Dem Spinner vom Amt mit den Bautretern mal kräftig auf seine Klotzen stampfen und dann Teern und Federn
Anschließend Bierhahn auf



denkmalschutz



ich kann mir beim besten willen nicht vorstellen, daß das Denkmalamt in diesem fall nicht einverstanden sein sollte mit dem Einbau neuer fenster, sofern die form der alten übernommen wird, die proportionen stimmen und das Material paßt (also holzfenster), oder mit einem vorschlag wie von gerd meurer beschrieben, den ich in etlichen fällen bei sanierungen gesehen habe, und der gut zu funktionieren scheint. die mitarbeiter des denkmalamtes sind doch keine idioten, die ignorieren, daß man im Denkmal auch leben können muß, und zwar bezahlbar. ich rate dazu, nachvollziehbare, überdachte und für ein denkmal passende vorschläge zu machen, und sie werden sehen, daß sie den bierhahn aufdrehen können, um ihre einvernehmliche entscheidung zu feiern....
schalom und grüße carmen



Ich denk mal,



die Denkmalschützer haben nicht das Recht, eine ordentliche Nutzung des Gebäudes zu verhindern.
Holzfenster haben irgendwann einen Zustand erreicht, in dem eine Reparatur nicht mehr möglich ist.

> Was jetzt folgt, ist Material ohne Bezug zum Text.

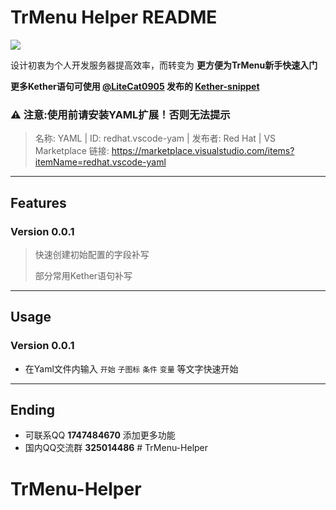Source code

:# TrMenu Helper README

![](https://image.hhhhhy.kim/1/TrMenuAnimation.gif)

设计初衷为个人开发服务器提高效率，而转变为 **更方便为TrMenu新手快速入门**

**更多Kether语句可使用 [@LiteCat0905](https://github.com/LiteCat0905) 发布的 [Kether-snippet](https://github.com/LiteCat0905/Kether-snippet)**

### ⚠ 注意:使用前请安装YAML扩展！否则无法提示
>名称: YAML | ID: redhat.vscode-yam | 发布者: Red Hat | VS Marketplace 链接: https://marketplace.visualstudio.com/items?itemName=redhat.vscode-yaml

---



## Features

### Version 0.0.1

> 快速创建初始配置的字段补写
>
> 部分常用Kether语句补写

---



## Usage

### Version 0.0.1

* 在Yaml文件内输入 `开始` `子图标` `条件` `变量` 等文字快速开始

---



## Ending

* 可联系QQ **1747484670** 添加更多功能
* 国内QQ交流群 **325014486** # TrMenu-Helper
# TrMenu-Helper
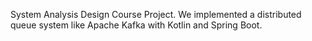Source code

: System Analysis Design Course Project. We implemented a distributed queue system like Apache Kafka with Kotlin and Spring Boot.
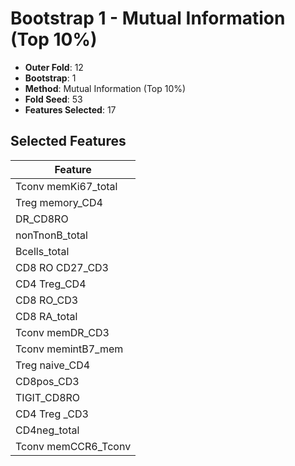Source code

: # Bootstrap 1 - Mutual Information (Top 10%)

- **Outer Fold**: 12
- **Bootstrap**: 1
- **Method**: Mutual Information (Top 10%)
- **Fold Seed**: 53
- **Features Selected**: 17

## Selected Features

| Feature |
|---------|
| Tconv memKi67_total |
| Treg memory_CD4 |
| DR_CD8RO |
| nonTnonB_total |
| Bcells_total |
| CD8 RO CD27_CD3 |
| CD4 Treg_CD4 |
| CD8 RO_CD3 |
| CD8 RA_total |
| Tconv memDR_CD3 |
| Tconv memintB7_mem |
| Treg naive_CD4 |
| CD8pos_CD3 |
| TIGIT_CD8RO |
| CD4 Treg _CD3 |
| CD4neg_total |
| Tconv memCCR6_Tconv |

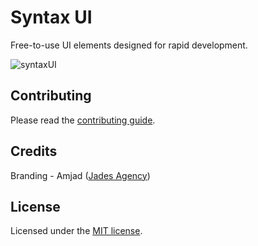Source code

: # Syntax UI

Free-to-use UI elements designed for rapid development.

![syntaxUI](https://raw.githubusercontent.com/Ansub/syntaxUI/main/src/app/opengraph-image.png)

## Contributing

Please read the [contributing guide](/CONTRIBUTING.md).

## Credits
Branding - Amjad ([Jades Agency](https://www.jades.agency/))
 

## License

Licensed under the [MIT license](https://git.new/syntax/blob/main/LICENSE).
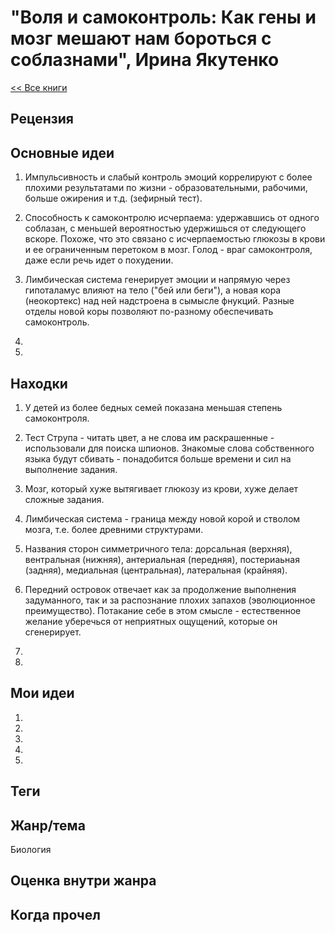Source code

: # "Воля и самоконтроль: Как гены и мозг мешают нам бороться с соблазнами", Ирина Якутенко

[<< Все книги](../README.md)

## Рецензия




## Основные идеи

1. Импульсивность и слабый контроль эмоций коррелируют с более плохими результатами по жизни - образовательными, рабочими, больше ожирения и т.д. (зефирный тест).

2. Способность к самоконтролю исчерпаема: удержавшись от одного соблазан, с меньшей вероятностью удержишься от следующего вскоре. Похоже, что это связано с исчерпаемостью глюкозы в крови и ее ограниченным перетоком в мозг. Голод - враг самоконтроля, даже если речь идет о похудении.

3. Лимбическая система генерирует эмоции и напрямую через гипоталамус влияют на тело ("бей или беги"), а новая кора (неокортекс) над ней надстроена в сымысле фнукций. Разные отделы новой коры позволяют по-разному обеспечивать самоконтроль.

4.

5. 

 

## Находки

1. У детей из более бедных семей показана меньшая степень самоконтроля.

2. Тест Струпа - читать цвет, а не слова им раскрашенные - использовали для поиска шпионов. Знакомые слова собственного языка будут сбивать - понадобится больше времени и сил на выполнение задания.

3. Мозг, который хуже вытягивает глюкозу из крови, хуже делает сложные задания.

4. Лимбическая система - граница между новой корой и стволом мозга, т.е. более древними структурами.

5. Названия сторон симметричного тела: дорсальная (верхняя), вентральная (нижняя), антериальная (передняя), постериаьная (задняя), медиальная (центральная), латеральная (крайняя).

6. Передний островок отвечает как за продолжение выполнения задуманного, так и за распознание плохих запахов (эволюционное преимущество). Потакание себе в этом смысле - естественное желание уберечься от неприятных ощущений, которые он сгенерирует.

7. 

8. 

## Мои идеи

1. 

2. 

3. 

4. 

5. 


## Теги



## Жанр/тема

Биология

## Оценка внутри жанра



## Когда прочел


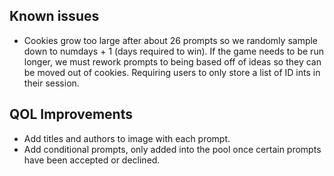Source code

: ## Known issues

* Cookies grow too large after about 26 prompts so we randomly sample down to numdays + 1 (days required to win). If the game needs to be run longer, we must rework prompts to being based off of ideas so they can be moved out of cookies. Requiring users to only store a list of ID ints in their session. 

## QOL Improvements

* Add titles and authors to image with each prompt.
* Add conditional prompts, only added into the pool once certain prompts have been accepted or declined. 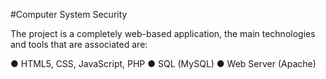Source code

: #Computer System Security

The project is a completely web-based application, the main technologies and tools that are associated are:
	
●	HTML5, CSS, JavaScript, PHP
●	SQL (MySQL)
●	Web Server (Apache)
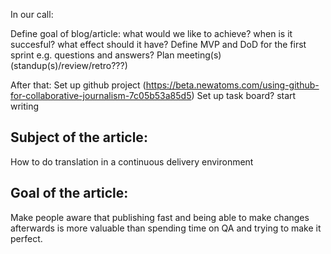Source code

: In our call:

Define goal of blog/article: what would we like to achieve? when is it succesful? what effect should it have? 
Define MVP and DoD for the first sprint
e.g. questions and answers?
Plan meeting(s) (standup(s)/review/retro???)

After that:
Set up github project (https://beta.newatoms.com/using-github-for-collaborative-journalism-7c05b53a85d5)
Set up task board?
start writing




## Subject of the article:

How to do translation in a continuous delivery environment

## Goal of the article:
Make people aware that publishing fast and being able to make changes afterwards is more valuable than spending time on QA and trying to make it perfect.
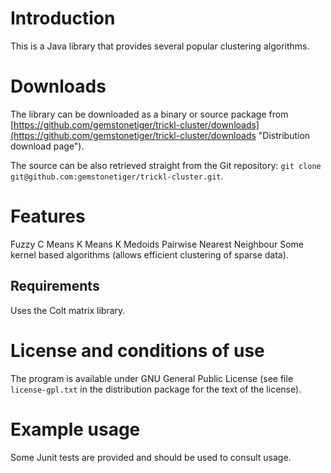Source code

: Introduction
============
This is a Java library that provides several popular clustering algorithms.

Downloads
=========
The library can be downloaded as a binary or source package from [https://github.com/gemstonetiger/trickl-cluster/downloads](https://github.com/gemstonetiger/trickl-cluster/downloads "Distribution download page").

The source can be also retrieved straight from the Git repository: `git clone git@github.com:gemstonetiger/trickl-cluster.git`.

Features
========
Fuzzy C Means
K Means
K Medoids
Pairwise Nearest Neighbour
Some kernel based algorithms (allows efficient clustering of sparse data).

Requirements
------------
Uses the Colt matrix library.

License and conditions of use
=============================
The program is available under GNU General Public License (see file `license-gpl.txt` in the distribution package for the text of the license).

Example usage
=============
Some Junit tests are provided and should be used to consult usage.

Ein Haus mit defekten Fenstern ist unbewohnbar. Ein unbewohntes Haus mit kaputten Fenstern wird verfallen. Und irgendwann abgerissen wegen Baufälligkeit. Was macht der Denkmalschützer dann??
MfG
dasMaurer



Hallo Tanja,



melde Dich doch eben mal schnell an (kost nix, geht schnell), dann kannst Du Fotos einstellen.

Ich kann mir momentan nicht vorstellen, was an einen Fenster der Jahrhundertwende so sensationell sein soll, das man es nicht passend erneuern dürfte. Sicherlich ist es sinnvoll und schön, alte Substanz, wenn möglich, zu erhalten. Über die Erhaltungsmöglichkeit sollte aber zuerst mit einer in diesem Bereich versierten Firma gesprochen werden. Immer wieder ist es ein Streitfall, ob die schlanken Rahmen das wesentlich schwerere Isolierglas überhaupt dauerhaft aushalten. In den Denkmalämtern sitzen zuweilen recht weltfremde Gestalten.

Alternativ zu Gerds Vorschlag könnte auch darüber nachgedacht, hinter die alten Fenster ein komplett neues IV-Fenster einzubauen - das wird mit Sicherheit billiger, als die Bastelei an dünnen Rahmen, und Ihr habt dann eine 2 1/2 - fache Verglasung.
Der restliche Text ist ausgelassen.